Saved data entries
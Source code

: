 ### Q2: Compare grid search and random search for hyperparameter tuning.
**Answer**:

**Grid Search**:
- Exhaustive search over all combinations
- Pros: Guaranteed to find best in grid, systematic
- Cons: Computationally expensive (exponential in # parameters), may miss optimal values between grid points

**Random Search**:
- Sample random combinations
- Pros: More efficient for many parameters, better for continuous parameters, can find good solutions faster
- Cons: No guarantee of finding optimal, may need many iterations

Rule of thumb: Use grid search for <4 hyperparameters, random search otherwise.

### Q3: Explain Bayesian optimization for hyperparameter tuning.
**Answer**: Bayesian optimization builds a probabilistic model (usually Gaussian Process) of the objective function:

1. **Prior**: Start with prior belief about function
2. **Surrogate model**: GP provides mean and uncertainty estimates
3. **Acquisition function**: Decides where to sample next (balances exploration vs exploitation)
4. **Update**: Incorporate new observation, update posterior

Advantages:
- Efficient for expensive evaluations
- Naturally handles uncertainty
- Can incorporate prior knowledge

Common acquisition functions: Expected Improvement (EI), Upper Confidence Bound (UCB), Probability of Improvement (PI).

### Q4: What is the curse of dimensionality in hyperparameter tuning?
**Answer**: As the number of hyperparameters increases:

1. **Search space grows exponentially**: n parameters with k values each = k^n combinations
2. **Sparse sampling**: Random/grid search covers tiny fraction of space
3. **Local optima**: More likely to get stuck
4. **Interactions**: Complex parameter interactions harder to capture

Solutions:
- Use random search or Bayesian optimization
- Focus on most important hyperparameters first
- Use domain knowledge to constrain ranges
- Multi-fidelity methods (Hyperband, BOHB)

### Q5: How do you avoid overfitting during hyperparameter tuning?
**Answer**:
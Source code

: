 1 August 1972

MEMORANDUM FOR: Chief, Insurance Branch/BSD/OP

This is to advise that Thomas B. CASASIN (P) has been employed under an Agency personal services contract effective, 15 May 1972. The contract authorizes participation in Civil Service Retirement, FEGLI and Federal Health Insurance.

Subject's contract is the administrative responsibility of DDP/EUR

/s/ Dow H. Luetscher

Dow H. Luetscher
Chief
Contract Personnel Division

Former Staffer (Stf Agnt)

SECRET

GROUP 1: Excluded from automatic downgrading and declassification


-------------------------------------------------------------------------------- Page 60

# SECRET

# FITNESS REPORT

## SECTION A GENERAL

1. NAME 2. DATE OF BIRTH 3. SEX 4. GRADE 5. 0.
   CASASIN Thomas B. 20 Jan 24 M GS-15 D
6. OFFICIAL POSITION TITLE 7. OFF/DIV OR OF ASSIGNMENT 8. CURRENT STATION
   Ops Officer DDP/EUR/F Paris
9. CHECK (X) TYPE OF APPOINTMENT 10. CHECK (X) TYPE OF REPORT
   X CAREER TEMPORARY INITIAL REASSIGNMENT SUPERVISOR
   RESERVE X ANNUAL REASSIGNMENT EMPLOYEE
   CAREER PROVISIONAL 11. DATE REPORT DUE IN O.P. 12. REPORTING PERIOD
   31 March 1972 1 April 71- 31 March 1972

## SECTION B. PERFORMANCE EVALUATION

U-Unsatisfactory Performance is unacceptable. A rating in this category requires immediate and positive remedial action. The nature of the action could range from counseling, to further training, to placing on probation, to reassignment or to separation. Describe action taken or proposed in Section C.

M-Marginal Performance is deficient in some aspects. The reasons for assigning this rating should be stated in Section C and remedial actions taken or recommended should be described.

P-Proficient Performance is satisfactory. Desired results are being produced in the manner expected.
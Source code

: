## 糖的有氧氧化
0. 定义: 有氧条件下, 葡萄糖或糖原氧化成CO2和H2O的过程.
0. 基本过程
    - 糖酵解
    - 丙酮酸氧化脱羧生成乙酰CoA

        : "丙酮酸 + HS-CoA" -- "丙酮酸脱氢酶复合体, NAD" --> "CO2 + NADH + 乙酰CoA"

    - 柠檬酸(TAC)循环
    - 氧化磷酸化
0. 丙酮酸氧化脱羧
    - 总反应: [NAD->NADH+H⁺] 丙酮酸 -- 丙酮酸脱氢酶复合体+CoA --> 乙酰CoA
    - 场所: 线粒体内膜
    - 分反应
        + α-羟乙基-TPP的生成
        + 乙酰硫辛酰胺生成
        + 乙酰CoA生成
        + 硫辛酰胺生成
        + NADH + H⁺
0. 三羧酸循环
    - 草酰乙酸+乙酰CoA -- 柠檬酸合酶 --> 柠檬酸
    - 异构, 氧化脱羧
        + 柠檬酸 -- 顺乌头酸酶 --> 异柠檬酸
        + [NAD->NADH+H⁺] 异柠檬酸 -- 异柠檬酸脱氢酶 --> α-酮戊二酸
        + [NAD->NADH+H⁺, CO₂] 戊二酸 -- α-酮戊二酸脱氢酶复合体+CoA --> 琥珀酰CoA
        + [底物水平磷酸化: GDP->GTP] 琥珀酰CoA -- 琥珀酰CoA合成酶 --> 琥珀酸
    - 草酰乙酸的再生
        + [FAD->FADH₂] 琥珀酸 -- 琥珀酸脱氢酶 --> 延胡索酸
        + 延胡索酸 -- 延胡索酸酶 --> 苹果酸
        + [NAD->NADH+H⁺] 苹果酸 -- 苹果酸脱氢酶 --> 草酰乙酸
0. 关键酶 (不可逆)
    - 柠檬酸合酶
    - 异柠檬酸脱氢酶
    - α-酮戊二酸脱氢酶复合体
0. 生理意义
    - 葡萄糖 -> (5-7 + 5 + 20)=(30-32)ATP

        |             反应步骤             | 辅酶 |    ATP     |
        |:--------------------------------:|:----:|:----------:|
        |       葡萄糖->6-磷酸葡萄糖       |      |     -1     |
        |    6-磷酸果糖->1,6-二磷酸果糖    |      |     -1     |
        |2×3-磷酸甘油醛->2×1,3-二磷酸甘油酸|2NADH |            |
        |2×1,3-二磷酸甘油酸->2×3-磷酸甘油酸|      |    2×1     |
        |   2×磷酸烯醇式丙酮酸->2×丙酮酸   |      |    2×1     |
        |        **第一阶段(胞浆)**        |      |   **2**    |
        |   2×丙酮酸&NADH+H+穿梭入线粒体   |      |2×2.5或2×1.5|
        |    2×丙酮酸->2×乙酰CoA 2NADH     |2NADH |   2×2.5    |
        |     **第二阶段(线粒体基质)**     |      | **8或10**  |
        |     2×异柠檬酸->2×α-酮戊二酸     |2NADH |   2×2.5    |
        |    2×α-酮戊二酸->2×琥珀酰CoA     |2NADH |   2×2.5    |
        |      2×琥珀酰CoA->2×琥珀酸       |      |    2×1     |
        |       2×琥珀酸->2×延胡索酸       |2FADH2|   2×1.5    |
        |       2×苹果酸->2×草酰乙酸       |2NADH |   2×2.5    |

# ASSIGNED TASK
Give back, verbatim, the lines from the top of the entries above through the line containing "- Pros: Guaranteed".

# REPLY
Source code

: ### Q2: Compare grid search and random search for hyperparameter tuning.
**Answer**:

**Grid Search**:
- Exhaustive search over all combinations
- Pros: Guaranteed to find best in grid, systematic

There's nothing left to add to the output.